## REQUIREMENT:
Look below for the line containing "and cloud services" and the line containing "information, such as"; repeat exactly those two lines and all lines between them, and nothing else.

## DATA SHOWN:
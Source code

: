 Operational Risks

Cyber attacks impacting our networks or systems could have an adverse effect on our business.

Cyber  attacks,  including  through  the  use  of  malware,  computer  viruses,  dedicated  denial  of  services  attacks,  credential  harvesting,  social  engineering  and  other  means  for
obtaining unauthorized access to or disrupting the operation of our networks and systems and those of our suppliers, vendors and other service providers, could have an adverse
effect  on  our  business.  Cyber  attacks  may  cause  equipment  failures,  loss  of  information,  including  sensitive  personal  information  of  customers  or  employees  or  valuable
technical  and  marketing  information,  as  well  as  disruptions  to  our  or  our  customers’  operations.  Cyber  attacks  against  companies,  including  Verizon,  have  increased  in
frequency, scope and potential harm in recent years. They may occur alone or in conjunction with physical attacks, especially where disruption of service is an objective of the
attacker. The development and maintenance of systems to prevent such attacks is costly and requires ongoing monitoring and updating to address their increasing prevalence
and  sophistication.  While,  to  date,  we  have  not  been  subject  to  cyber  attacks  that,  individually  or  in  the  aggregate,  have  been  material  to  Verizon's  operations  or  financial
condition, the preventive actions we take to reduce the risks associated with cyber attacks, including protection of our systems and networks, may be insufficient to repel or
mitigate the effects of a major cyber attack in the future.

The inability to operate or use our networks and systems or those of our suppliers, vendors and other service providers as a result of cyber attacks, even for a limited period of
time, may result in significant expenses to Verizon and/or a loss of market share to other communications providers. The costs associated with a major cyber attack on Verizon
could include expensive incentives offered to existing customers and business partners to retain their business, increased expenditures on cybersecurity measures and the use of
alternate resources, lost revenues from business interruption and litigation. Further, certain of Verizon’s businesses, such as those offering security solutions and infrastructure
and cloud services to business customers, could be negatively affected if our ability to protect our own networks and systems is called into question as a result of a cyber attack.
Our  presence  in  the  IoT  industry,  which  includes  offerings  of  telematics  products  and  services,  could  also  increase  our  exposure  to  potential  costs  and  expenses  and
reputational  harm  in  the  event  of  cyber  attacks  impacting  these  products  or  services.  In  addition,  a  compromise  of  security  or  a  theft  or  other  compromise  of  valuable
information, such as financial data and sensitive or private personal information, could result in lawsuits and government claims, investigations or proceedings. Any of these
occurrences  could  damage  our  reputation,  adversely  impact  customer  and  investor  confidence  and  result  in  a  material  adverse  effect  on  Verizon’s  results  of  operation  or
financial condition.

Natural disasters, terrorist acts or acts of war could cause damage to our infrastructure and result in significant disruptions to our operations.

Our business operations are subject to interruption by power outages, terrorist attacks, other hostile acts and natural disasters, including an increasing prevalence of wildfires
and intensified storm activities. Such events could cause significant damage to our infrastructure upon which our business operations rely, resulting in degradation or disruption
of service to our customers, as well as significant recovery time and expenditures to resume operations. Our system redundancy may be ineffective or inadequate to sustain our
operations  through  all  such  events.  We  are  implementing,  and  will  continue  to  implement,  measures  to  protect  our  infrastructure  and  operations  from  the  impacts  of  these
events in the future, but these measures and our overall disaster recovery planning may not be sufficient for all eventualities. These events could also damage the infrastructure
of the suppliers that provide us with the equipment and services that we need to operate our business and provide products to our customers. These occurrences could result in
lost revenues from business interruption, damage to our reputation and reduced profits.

## OUTPUT FOR THIS TASK:
and cloud services to business customers, could be negatively affected if our ability to protect our own networks and systems is called into question as a result of a cyber attack.
Our  presence  in  the  IoT  industry,  which  includes  offerings  of  telematics  products  and  services,  could  also  increase  our  exposure  to  potential  costs  and  expenses  and
reputational  harm  in  the  event  of  cyber  attacks  impacting  these  products  or  services.  In  addition,  a  compromise  of  security  or  a  theft  or  other  compromise  of  valuable
information, such as financial data and sensitive or private personal information, could result in lawsuits and government claims, investigations or proceedings. Any of these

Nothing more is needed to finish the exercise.